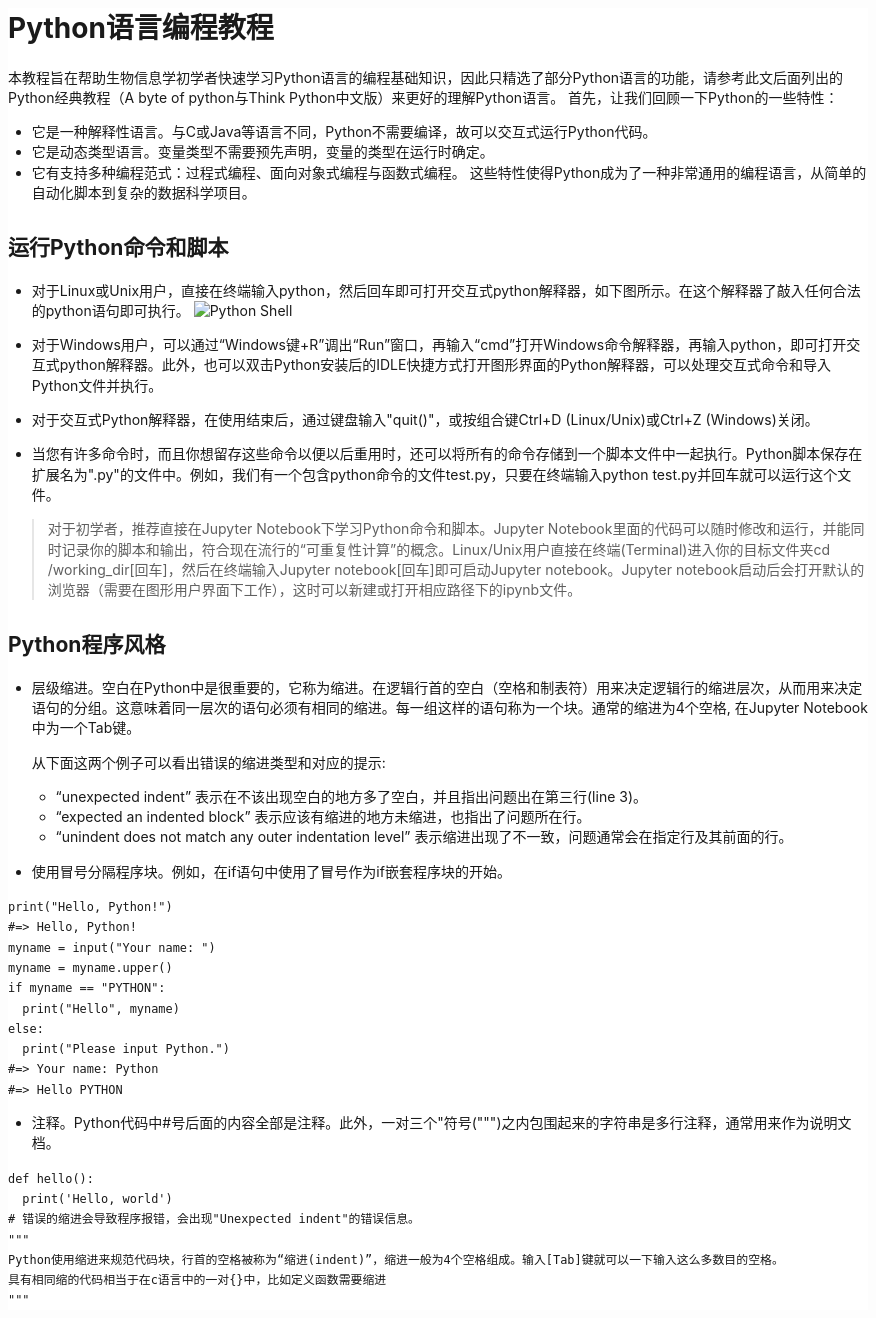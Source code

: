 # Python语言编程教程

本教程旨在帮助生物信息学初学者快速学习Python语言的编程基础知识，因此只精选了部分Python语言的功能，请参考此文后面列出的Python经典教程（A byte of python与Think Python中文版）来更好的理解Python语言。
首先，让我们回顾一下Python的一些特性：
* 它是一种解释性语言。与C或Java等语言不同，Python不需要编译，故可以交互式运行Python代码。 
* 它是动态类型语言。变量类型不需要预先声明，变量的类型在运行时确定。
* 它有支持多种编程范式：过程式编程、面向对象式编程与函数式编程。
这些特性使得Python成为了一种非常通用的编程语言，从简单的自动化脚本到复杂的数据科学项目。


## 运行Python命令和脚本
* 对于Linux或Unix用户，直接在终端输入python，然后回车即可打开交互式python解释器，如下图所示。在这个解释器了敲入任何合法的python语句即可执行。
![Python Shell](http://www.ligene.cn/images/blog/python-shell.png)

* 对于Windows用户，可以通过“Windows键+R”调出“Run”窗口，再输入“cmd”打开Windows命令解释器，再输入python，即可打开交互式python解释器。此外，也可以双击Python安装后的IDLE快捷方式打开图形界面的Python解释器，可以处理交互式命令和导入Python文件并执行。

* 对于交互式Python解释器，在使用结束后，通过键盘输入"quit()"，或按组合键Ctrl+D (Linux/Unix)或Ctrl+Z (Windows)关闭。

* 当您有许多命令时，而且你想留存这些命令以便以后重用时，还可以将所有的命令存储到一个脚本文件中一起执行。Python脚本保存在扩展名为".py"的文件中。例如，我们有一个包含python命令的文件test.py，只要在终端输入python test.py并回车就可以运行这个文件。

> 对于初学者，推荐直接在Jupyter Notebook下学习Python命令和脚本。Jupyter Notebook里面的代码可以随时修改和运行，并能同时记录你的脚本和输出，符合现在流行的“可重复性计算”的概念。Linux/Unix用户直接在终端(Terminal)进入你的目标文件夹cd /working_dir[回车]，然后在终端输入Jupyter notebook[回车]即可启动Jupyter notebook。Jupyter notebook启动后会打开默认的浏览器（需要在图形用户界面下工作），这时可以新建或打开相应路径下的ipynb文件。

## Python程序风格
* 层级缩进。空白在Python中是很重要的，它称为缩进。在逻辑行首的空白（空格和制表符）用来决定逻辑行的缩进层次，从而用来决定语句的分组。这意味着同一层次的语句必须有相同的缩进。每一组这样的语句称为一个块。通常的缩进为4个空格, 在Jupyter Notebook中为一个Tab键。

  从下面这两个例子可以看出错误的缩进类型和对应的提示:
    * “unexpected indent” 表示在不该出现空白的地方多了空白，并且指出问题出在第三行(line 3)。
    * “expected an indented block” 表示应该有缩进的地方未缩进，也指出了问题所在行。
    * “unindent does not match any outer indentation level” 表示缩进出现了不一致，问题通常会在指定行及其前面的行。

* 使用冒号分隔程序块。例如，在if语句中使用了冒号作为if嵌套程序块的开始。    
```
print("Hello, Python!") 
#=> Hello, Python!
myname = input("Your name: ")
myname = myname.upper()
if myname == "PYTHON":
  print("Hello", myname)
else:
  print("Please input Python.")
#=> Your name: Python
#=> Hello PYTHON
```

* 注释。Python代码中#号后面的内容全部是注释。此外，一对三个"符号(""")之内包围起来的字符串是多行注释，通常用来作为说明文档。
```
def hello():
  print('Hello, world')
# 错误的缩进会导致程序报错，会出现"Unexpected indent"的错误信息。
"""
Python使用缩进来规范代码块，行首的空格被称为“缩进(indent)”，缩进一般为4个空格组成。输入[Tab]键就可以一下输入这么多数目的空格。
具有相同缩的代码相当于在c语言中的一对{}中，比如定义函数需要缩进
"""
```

^^^^^^^^^^^^^^^^

Your assignment: Starting at the first line of the material above and ending with the line that contains "## Python程序风格", reproduce every line exactly, and leave out the pictures.

Expected answer:
Source code

: # Python语言编程教程

本教程旨在帮助生物信息学初学者快速学习Python语言的编程基础知识，因此只精选了部分Python语言的功能，请参考此文后面列出的Python经典教程（A byte of python与Think Python中文版）来更好的理解Python语言。
首先，让我们回顾一下Python的一些特性：
* 它是一种解释性语言。与C或Java等语言不同，Python不需要编译，故可以交互式运行Python代码。 
* 它是动态类型语言。变量类型不需要预先声明，变量的类型在运行时确定。
* 它有支持多种编程范式：过程式编程、面向对象式编程与函数式编程。
这些特性使得Python成为了一种非常通用的编程语言，从简单的自动化脚本到复杂的数据科学项目。


## 运行Python命令和脚本
* 对于Linux或Unix用户，直接在终端输入python，然后回车即可打开交互式python解释器，如下图所示。在这个解释器了敲入任何合法的python语句即可执行。
![Python Shell](http://www.ligene.cn/images/blog/python-shell.png)

* 对于Windows用户，可以通过“Windows键+R”调出“Run”窗口，再输入“cmd”打开Windows命令解释器，再输入python，即可打开交互式python解释器。此外，也可以双击Python安装后的IDLE快捷方式打开图形界面的Python解释器，可以处理交互式命令和导入Python文件并执行。

* 对于交互式Python解释器，在使用结束后，通过键盘输入"quit()"，或按组合键Ctrl+D (Linux/Unix)或Ctrl+Z (Windows)关闭。

* 当您有许多命令时，而且你想留存这些命令以便以后重用时，还可以将所有的命令存储到一个脚本文件中一起执行。Python脚本保存在扩展名为".py"的文件中。例如，我们有一个包含python命令的文件test.py，只要在终端输入python test.py并回车就可以运行这个文件。

> 对于初学者，推荐直接在Jupyter Notebook下学习Python命令和脚本。Jupyter Notebook里面的代码可以随时修改和运行，并能同时记录你的脚本和输出，符合现在流行的“可重复性计算”的概念。Linux/Unix用户直接在终端(Terminal)进入你的目标文件夹cd /working_dir[回车]，然后在终端输入Jupyter notebook[回车]即可启动Jupyter notebook。Jupyter notebook启动后会打开默认的浏览器（需要在图形用户界面下工作），这时可以新建或打开相应路径下的ipynb文件。

## Python程序风格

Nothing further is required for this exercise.